That is, that particular fruit, and this world in which we live. So, He giveth fodder for the cattle, and green herbs for the use of man; that is, for those beings that are cattle, and his use that is man.
The is used in both numbers.
I am as free as Nature first made
man,
Ere the base laws of servitude began,
When wild in woods the noble savage ran.
Dryden.
Many words are used without articles; as
1. Proper names, as John, Alexander, Longinus, Aristarchus, Jerusalem, Athens, Rome, London. God is used as a proper name.
2. Abstract names, as blackness, witch-craft, virtue, vice, beauty, ugliness, love, hatred, anger, good-nature, kindness.
3. Words in which nothing but the mere being of any thing is implied: This is not beer, but water; this is not brass, but steel.
* * * * *
Of nouns substantive.
The relations of English nouns to words going before or following are not expressed by cases, or changes of termination, but, as in most of the other European languages, by prepositions, unless we may be said to have a genitive case.
Singular.
Nom. Magister, a Master, the Master.
Gen. Magistri, of a Master, of the Master,
or
Master’s, the Master’s.
Dat. Magistro, to a Master, to the Master.
Acc. Magistrum, a Master, the Master.
Voc. Magister, Master, O Master.
Abl. Magistro, from a Master, from the Master.
Plural.
Nom. Magistri, Masters, the Masters.
Gen. Magistrorum, of Masters, of the Masters.
Dat. Magistris, to Masters, to the Masters.
Acc. Magistros, Masters, the Masters.
Voc. Magistri, Masters, O Masters.
Abl. Magistris, from Masters, from the Masters.
Our nouns are therefore only declined thus:
Master, Gen. Master’s. Plur. Masters.
Scholar, Gen. Scholar’s. Plur.

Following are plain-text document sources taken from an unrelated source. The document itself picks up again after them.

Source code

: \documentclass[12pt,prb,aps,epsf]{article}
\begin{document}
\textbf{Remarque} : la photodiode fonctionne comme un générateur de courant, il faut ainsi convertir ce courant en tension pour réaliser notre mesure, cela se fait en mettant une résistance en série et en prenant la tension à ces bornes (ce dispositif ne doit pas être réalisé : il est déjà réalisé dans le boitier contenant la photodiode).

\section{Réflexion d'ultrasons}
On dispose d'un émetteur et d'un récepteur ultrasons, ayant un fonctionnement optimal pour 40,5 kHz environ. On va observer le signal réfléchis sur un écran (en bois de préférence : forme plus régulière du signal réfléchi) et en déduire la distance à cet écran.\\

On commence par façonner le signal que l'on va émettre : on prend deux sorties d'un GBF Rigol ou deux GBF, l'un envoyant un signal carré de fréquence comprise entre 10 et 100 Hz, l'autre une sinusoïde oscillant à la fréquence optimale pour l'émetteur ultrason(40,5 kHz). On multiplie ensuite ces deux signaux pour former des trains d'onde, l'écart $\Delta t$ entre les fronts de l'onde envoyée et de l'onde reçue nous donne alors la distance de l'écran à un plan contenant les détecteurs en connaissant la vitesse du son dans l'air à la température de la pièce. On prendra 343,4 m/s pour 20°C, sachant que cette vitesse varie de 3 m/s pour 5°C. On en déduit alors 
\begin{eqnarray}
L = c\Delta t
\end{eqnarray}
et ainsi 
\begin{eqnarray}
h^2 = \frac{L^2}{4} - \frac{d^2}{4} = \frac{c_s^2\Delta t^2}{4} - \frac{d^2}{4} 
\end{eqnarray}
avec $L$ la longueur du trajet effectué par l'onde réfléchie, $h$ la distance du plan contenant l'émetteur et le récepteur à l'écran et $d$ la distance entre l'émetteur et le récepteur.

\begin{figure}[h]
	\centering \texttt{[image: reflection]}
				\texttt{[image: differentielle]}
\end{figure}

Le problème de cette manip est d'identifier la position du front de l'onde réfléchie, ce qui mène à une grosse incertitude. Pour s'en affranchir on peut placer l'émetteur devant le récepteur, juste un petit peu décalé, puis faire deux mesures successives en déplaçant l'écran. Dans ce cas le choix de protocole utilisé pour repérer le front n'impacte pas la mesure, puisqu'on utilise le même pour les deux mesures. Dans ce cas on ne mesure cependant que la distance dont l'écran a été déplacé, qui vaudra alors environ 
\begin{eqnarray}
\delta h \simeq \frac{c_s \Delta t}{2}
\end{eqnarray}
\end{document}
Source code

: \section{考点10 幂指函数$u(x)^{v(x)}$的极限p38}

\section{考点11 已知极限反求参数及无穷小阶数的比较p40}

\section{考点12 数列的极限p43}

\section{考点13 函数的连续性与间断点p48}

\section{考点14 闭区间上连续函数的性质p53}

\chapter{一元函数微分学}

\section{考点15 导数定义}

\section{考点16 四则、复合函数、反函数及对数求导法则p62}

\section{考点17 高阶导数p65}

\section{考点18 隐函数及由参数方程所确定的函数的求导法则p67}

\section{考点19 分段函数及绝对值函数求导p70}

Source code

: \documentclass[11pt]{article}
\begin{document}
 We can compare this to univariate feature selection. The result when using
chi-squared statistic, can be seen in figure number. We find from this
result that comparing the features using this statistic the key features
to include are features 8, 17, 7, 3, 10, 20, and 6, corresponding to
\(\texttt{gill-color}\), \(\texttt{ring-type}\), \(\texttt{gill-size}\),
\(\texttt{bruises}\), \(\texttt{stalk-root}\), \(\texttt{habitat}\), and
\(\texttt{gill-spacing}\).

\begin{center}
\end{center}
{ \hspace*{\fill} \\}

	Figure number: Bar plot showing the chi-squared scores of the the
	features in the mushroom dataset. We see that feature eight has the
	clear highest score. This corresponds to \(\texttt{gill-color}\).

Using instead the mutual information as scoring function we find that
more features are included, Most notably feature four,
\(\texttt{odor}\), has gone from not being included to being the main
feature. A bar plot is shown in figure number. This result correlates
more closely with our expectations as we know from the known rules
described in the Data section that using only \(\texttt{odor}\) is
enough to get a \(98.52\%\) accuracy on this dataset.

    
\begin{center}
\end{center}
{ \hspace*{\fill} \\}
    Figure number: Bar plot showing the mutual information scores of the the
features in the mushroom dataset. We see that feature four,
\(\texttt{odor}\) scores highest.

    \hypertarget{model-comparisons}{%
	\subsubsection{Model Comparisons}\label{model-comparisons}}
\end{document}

Scholars.
These genitives are always written with a mark of elision, master’s, scholar’s, according to an opinion long received, that the ’s is a contraction of his, as the soldier’s valour, for the soldier his valour: but this cannot be the true original, because ’s is put to female nouns, Woman’s beauty; the Virgin’s delicacy; Haughty Juno’s unrelenting hate; and collective nouns, as Women’s passions; the rabble’s insolence; the multitude’s folly: in all these cases it is apparent that his cannot be understood. We say likewise the foundation’s strength; the diamond’s lustre; the winter’s severity: but in these cases his may be understood, he and his having formerly been applied to neuters in the place now supplied by it and its.